*Exercise goal*. In the data below, count every line that holds the string "غريسي" and reply with the number alone.

*Exercise materials*.
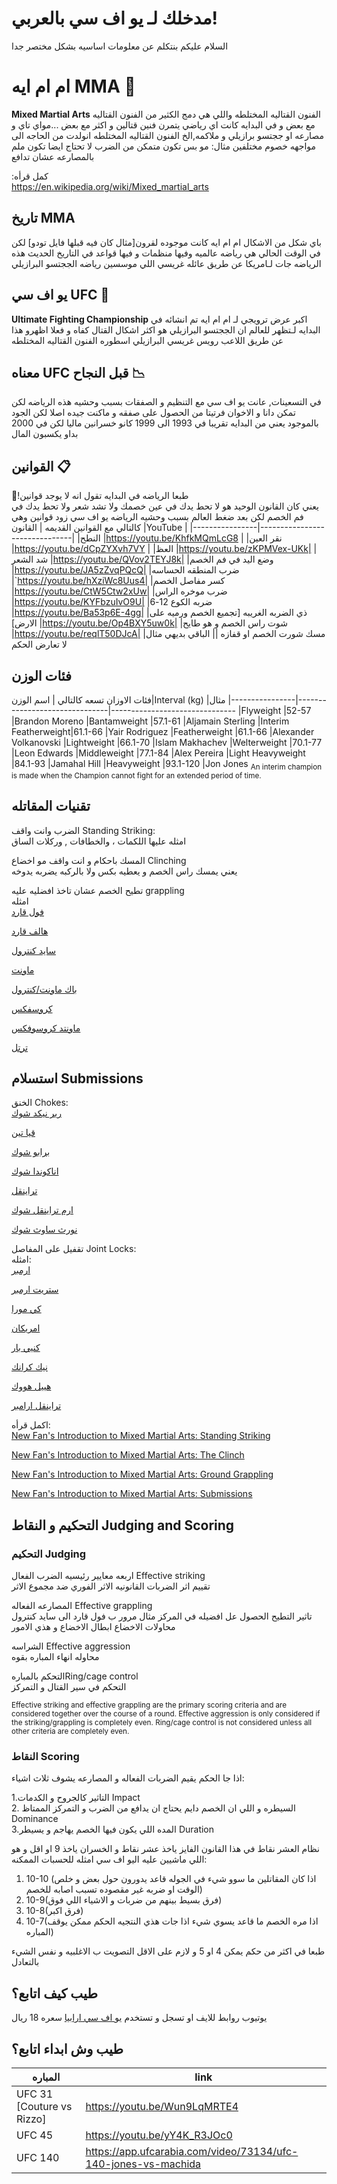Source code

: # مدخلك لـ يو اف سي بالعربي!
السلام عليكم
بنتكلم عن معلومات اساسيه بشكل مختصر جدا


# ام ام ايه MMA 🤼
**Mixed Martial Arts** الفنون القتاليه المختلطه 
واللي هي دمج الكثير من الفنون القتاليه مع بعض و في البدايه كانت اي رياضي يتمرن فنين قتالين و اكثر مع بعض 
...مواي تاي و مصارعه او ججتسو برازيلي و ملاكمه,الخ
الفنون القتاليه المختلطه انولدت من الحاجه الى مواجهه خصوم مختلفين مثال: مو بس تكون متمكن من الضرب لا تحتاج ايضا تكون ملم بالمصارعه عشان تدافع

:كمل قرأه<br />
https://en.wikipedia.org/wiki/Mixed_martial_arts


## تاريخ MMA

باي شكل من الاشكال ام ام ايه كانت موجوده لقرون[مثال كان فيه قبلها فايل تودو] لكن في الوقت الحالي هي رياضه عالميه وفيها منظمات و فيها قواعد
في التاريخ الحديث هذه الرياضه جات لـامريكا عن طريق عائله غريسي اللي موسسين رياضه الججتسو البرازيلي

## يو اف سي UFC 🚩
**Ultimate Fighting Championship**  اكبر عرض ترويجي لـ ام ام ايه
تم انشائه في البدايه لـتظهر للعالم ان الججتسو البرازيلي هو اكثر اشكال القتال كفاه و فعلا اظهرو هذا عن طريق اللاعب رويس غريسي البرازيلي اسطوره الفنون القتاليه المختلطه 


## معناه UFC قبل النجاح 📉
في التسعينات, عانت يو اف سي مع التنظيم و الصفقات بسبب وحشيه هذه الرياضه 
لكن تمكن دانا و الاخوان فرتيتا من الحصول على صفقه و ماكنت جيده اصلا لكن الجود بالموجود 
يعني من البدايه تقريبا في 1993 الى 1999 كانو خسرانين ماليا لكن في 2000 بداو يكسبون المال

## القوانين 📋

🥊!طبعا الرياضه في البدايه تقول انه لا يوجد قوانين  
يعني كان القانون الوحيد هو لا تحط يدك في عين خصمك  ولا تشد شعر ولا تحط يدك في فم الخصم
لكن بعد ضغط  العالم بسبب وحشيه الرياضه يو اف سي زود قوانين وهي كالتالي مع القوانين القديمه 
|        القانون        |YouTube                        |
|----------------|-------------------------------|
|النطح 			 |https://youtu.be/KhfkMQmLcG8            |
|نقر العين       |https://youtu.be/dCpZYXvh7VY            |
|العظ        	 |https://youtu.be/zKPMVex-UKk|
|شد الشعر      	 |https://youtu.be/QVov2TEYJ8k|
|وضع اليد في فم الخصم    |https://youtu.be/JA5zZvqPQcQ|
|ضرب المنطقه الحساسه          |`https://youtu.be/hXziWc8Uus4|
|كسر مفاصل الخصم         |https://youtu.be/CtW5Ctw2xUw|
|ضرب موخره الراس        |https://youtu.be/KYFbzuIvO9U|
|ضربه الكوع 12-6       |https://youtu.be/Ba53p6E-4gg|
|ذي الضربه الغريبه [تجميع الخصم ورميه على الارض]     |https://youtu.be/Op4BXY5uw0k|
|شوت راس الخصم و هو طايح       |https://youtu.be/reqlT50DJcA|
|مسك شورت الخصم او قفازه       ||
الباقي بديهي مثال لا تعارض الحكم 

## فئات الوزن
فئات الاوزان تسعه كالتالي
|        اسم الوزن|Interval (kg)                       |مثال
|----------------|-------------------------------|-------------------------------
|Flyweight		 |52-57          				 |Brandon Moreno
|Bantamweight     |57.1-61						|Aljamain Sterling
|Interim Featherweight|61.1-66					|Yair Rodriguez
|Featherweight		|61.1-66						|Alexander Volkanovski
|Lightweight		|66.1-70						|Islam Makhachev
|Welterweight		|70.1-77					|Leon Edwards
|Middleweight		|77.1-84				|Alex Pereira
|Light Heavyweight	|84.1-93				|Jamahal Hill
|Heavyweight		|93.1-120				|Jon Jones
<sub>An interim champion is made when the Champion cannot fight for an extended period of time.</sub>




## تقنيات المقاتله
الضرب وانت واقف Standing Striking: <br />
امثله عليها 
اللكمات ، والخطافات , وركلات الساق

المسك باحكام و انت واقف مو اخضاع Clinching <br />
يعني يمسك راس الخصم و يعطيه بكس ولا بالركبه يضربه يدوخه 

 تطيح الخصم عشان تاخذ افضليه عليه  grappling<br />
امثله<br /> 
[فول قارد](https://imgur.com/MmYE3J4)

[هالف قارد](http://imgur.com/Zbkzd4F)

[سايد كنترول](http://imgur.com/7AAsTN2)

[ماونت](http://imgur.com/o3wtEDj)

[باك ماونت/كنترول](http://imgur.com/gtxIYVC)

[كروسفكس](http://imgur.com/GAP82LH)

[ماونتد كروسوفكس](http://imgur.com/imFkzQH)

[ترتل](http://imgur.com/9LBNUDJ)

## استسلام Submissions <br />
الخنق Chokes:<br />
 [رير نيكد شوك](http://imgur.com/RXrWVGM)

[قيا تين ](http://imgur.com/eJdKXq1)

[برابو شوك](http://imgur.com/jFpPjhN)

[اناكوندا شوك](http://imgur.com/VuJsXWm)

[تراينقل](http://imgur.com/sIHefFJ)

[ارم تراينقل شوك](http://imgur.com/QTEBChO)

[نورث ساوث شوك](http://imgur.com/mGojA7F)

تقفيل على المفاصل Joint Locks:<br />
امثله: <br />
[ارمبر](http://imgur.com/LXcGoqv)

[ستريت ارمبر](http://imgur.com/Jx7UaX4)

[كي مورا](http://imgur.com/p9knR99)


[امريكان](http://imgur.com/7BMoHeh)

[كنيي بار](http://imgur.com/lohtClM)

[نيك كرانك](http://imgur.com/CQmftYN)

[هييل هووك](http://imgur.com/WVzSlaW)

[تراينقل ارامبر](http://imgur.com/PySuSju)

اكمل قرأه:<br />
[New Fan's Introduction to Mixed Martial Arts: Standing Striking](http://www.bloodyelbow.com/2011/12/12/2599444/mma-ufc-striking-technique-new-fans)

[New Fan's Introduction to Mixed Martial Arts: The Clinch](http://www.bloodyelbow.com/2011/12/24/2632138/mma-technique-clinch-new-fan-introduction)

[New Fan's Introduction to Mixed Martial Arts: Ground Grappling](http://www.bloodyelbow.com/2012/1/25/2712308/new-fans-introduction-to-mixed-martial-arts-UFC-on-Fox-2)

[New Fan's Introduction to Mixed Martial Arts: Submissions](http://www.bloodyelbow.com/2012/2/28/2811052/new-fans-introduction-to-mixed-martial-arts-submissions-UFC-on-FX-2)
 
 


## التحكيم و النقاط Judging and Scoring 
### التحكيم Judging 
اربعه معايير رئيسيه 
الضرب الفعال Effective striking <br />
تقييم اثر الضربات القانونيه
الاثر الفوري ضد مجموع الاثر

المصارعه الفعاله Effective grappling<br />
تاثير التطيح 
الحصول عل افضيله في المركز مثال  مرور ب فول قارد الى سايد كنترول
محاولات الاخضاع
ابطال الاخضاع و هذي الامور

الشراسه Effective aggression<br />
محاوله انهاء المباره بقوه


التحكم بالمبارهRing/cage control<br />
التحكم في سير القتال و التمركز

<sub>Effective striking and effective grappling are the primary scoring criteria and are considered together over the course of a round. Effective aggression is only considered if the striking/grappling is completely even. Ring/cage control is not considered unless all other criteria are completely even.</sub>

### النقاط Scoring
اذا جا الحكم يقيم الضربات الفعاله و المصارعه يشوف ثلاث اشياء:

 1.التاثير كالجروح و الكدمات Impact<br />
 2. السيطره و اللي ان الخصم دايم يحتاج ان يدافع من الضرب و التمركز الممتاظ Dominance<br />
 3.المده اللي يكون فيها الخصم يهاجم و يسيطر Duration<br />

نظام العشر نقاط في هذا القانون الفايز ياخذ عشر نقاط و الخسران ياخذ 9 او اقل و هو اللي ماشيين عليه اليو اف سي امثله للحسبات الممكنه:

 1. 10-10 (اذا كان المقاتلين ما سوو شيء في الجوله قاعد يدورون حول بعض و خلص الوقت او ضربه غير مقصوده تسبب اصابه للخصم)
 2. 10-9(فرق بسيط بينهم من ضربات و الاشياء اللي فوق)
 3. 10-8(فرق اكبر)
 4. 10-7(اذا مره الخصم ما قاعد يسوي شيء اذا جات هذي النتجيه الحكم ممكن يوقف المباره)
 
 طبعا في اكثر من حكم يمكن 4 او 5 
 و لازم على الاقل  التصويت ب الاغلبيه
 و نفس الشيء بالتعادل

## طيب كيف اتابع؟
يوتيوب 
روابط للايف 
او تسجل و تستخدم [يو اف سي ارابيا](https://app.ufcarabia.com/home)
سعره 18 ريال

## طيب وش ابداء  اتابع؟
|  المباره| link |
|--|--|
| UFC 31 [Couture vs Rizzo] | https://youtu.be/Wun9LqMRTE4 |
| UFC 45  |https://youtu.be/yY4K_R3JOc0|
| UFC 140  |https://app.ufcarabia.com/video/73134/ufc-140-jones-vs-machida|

*Your solution*. 2